## [THE PROBLEM]
Would you retype each of the records exactly as shown?
DATA SUPPLIED: Begin
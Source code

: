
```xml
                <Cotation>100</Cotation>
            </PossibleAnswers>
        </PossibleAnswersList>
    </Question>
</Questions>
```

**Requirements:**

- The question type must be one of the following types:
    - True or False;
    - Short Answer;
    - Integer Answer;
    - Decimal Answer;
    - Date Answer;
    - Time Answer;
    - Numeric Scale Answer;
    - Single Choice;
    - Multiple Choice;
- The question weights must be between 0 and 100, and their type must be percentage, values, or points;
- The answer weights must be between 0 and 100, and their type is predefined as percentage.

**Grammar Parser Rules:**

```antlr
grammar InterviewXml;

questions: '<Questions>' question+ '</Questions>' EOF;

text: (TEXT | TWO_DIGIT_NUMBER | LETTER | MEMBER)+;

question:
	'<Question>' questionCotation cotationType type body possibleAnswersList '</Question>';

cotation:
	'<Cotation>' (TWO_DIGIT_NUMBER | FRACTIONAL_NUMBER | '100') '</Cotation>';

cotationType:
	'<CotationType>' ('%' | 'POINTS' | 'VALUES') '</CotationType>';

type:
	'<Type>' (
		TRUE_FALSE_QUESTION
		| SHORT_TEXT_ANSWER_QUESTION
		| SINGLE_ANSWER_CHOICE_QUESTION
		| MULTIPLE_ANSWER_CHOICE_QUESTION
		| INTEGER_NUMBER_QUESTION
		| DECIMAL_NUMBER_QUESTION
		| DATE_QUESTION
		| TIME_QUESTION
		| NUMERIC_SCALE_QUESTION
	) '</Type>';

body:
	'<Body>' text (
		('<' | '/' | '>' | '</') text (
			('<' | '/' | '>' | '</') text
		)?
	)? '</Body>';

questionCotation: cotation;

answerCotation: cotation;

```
DATA SUPPLIED: End
## [WORKED SOLUTION]
Source code

:
```xml
                <Cotation>100</Cotation>
            </PossibleAnswers>
        </PossibleAnswersList>
    </Question>
</Questions>
```

**Requirements:**

- The question type must be one of the following types:
    - True or False;
    - Short Answer;
    - Integer Answer;
    - Decimal Answer;
    - Date Answer;
    - Time Answer;
    - Numeric Scale Answer;
    - Single Choice;
    - Multiple Choice;
- The question weights must be between 0 and 100, and their type must be percentage, values, or points;
- The answer weights must be between 0 and 100, and their type is predefined as percentage.

**Grammar Parser Rules:**

```antlr
grammar InterviewXml;

questions: '<Questions>' question+ '</Questions>' EOF;

text: (TEXT | TWO_DIGIT_NUMBER | LETTER | MEMBER)+;

question:
	'<Question>' questionCotation cotationType type body possibleAnswersList '</Question>';

cotation:
	'<Cotation>' (TWO_DIGIT_NUMBER | FRACTIONAL_NUMBER | '100') '</Cotation>';

cotationType:
	'<CotationType>' ('%' | 'POINTS' | 'VALUES') '</CotationType>';

type:
	'<Type>' (
		TRUE_FALSE_QUESTION
		| SHORT_TEXT_ANSWER_QUESTION
		| SINGLE_ANSWER_CHOICE_QUESTION
		| MULTIPLE_ANSWER_CHOICE_QUESTION
		| INTEGER_NUMBER_QUESTION
		| DECIMAL_NUMBER_QUESTION
		| DATE_QUESTION
		| TIME_QUESTION
		| NUMERIC_SCALE_QUESTION
	) '</Type>';

body:
	'<Body>' text (
		('<' | '/' | '>' | '</') text (
			('<' | '/' | '>' | '</') text
		)?
	)? '</Body>';

questionCotation: cotation;

answerCotation: cotation;

```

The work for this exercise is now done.